::: Dataset content :::

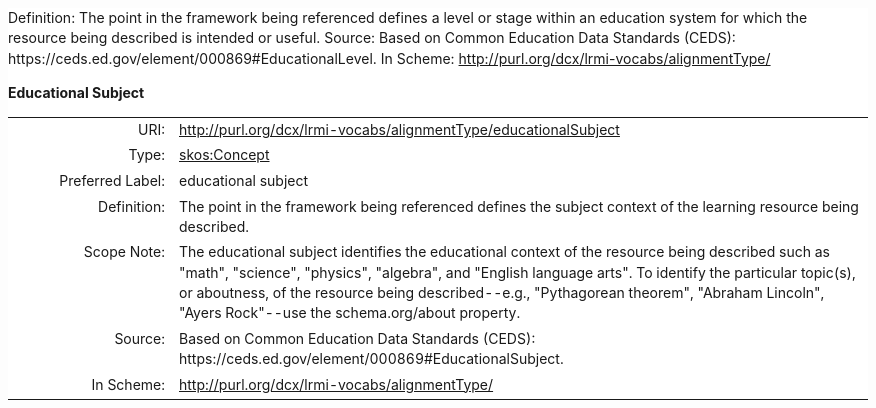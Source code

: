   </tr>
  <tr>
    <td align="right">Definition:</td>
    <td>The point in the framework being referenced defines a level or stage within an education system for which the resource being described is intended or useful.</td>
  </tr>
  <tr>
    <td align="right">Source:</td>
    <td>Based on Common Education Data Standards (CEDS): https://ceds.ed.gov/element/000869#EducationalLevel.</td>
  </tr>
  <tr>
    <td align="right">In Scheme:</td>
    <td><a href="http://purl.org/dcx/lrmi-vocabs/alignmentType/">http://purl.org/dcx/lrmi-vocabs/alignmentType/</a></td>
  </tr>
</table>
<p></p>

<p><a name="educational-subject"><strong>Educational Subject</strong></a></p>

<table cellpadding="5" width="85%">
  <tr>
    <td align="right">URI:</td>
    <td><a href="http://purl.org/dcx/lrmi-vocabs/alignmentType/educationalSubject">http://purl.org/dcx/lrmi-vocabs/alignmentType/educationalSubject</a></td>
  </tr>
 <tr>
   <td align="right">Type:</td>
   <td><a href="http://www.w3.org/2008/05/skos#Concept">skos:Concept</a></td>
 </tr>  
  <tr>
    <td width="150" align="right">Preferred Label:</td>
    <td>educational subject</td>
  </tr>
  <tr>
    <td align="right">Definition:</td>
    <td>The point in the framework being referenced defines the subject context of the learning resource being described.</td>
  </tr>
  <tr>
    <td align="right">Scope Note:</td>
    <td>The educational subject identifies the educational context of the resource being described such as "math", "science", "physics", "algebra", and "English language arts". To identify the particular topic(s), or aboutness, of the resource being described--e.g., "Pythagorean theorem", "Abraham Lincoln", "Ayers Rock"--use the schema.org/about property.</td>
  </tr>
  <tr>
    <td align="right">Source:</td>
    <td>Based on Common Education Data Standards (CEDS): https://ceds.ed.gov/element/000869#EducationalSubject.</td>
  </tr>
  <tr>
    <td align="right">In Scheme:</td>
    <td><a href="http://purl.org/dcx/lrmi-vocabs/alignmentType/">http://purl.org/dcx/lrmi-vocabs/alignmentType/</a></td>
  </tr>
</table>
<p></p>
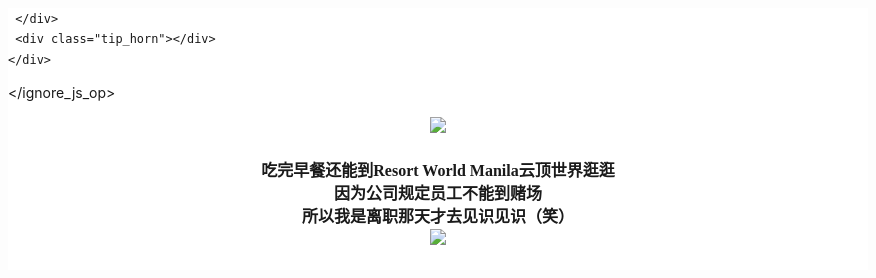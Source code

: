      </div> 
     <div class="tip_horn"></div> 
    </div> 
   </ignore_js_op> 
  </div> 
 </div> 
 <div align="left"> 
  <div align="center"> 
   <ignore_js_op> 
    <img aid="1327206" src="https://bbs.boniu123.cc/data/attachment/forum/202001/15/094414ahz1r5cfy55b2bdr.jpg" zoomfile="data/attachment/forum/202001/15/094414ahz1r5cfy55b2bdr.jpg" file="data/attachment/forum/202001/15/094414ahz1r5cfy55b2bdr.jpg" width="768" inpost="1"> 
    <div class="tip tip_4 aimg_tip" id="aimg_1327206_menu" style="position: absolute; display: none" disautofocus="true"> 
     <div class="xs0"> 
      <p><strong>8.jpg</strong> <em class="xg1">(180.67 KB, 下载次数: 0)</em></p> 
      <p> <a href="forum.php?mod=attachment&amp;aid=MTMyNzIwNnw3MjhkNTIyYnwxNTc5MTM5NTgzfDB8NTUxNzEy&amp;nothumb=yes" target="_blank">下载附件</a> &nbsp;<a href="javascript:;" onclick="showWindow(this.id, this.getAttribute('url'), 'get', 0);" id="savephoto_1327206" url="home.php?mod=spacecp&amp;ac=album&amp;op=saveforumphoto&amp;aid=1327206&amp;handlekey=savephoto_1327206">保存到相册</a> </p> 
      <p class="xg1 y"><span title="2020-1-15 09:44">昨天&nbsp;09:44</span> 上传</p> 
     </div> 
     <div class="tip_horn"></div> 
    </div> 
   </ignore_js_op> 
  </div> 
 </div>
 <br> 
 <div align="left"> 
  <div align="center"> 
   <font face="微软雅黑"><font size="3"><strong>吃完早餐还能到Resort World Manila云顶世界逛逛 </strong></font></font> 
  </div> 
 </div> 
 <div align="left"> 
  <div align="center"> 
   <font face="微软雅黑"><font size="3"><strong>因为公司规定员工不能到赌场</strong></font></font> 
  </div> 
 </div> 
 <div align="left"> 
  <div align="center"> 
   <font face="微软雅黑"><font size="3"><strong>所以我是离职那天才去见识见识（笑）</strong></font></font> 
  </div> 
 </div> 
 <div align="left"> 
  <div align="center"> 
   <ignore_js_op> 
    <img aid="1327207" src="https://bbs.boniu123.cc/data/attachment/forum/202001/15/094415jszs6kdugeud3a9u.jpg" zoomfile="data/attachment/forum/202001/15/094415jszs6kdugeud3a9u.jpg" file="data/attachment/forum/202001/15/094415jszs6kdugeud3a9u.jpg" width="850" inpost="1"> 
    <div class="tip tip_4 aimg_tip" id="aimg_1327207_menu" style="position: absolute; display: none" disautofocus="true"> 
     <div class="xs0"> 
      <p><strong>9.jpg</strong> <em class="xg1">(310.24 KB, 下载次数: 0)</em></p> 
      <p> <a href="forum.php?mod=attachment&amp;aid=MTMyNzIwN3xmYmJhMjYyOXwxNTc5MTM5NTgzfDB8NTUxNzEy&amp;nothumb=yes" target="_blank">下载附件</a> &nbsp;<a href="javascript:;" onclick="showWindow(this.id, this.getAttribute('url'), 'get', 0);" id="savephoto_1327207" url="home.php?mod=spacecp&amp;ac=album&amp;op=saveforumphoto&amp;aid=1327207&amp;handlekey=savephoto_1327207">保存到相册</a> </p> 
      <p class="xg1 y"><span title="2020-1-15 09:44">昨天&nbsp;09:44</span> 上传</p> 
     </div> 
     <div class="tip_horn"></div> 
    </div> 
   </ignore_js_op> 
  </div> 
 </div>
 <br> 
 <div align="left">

:::

__Exercise aim__. Wherever the word "none" appears in the records above, copy that line.

__Output__.
    <div class="tip tip_4 aimg_tip" id="aimg_1327206_menu" style="position: absolute; display: none" disautofocus="true"> 
    <div class="tip tip_4 aimg_tip" id="aimg_1327207_menu" style="position: absolute; display: none" disautofocus="true"> 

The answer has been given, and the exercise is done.